Our cover story this issue chronicles one research agency’s process for deciding how to move forward with AI and it’s no doubt a scenario being played out all across the business world. While more and more researchers – agency and in-house – are dipping their toes in the AI water, many more, especially those on the client side, are hamstrung by a range of factors, not the least of which is dearth of internal direction from the people running their organizations, whether it’s the IT and legal departments worried about data privacy and protecting corporate IP or C-suiters still trying to wrap their heads around what AI is and what it could do for (and to!) their businesses.

A recent study of executives and AI leaders conducted for Teradata by research firm NewtonX echoed that sense of uncertainty, finding a general lack of confidence in AI strategies and nervousness about the readiness of AI outputs.

While 89 percent of enterprise executives believe AI is necessary to stay competitive, only 56 percent say their companies have a clear AI strategy and only 28 percent see their AI strategy as closely aligned with and supporting broader business objectives. 

Company leaders know that AI has to be introduced and implemented ASAP across the whole enterprise but so far, the survey data found, most successful AI implementations are happening at the departmental level: just 12 percent have deployed AI solutions company-wide, while 39 percent have implemented AI in select departments.

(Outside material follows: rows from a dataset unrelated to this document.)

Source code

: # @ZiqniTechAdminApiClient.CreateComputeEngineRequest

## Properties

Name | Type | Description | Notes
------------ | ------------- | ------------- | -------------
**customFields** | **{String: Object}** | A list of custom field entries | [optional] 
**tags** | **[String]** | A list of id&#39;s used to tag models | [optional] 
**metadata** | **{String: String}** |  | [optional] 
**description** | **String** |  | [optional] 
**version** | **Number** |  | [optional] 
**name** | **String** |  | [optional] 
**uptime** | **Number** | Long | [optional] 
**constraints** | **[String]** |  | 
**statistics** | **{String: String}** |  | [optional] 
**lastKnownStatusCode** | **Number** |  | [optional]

Among those surveyed, the focus seems to be on using AI to increase productivity/cut costs and improve the customer experience but there are worries that AI could potentially damage a company’s relationship with its customers if something goes wrong – obviously a reflection of it being early days with this technology and as a result, we have no real sense of how bad things could be if disaster were to strike.

Trust is key

At the core of all of this, of course, is trust. Trust in the veracity of the data AI generates. Trust in the validity/lack of inherent bias of the information AI is using to produce its outputs. 

As one study participant said, “…we want to be very clear with our customers what data has been used to train the models,” noting that it can be easy to introduce bias into the models by choosing the wrong training sets. Another said, “…master data management is not glamorous but … if you’re basing everything off the data and the data is flawed, then you’ve got a problem.”

More than half (57 percent) of executives surveyed said they are concerned about how AI missteps could impact customer satisfaction, company reputation or both, noting that there needs to be greater cohesiveness between AI and business planning for it to be successful.

Even with internal projects, 63 percent of executives surveyed report using a mix of closed and public data sets, while only 29 percent rely exclusively on closed data sets.

Barriers to scaling AI projects effectively include: scarcity of AI technical talent (39 percent); lack of budget required to scale AI projects (34 percent); difficulty in measuring business impact (32 percent); and insufficient technology infrastructure (32 percent).

About half of executives surveyed have successfully leveraged AI to enhance employee productivity and collaboration (54 percent) and support decision-making (50 percent), yet only a third have used AI for product development (30 percent) or sales and revenue forecasting (30 percent). 

Immense pressure

And, perhaps unsurprisingly, the respondents expressed a feeling of being behind on their AI adoption. With so much press coverage and discussion about AI, leaders must surely feel immense pressure to get with the cool kids and scale up their AI efforts in a hurry. While 73 percent of those surveyed see their companies as early adopters with many technologies, 60 percent said their level of AI adoption is merely “on par” with their competitors. Only 27 percent see themselves as leaders of AI adoption in their industries. 

The survey was distributed in the U.S., Europe, the U.K. and Asia and polled C-suite executives and AI decision-makers in companies with at least 1,000 employees and more than $750 million in annual revenues. The survey reached ~300 AI-relevant executives, from companies like Nike, P&G, Hermes Paris, Allianz Partners, Prudential Financial, Honeywell and Novartis, with about half of the respondents located in the U.S.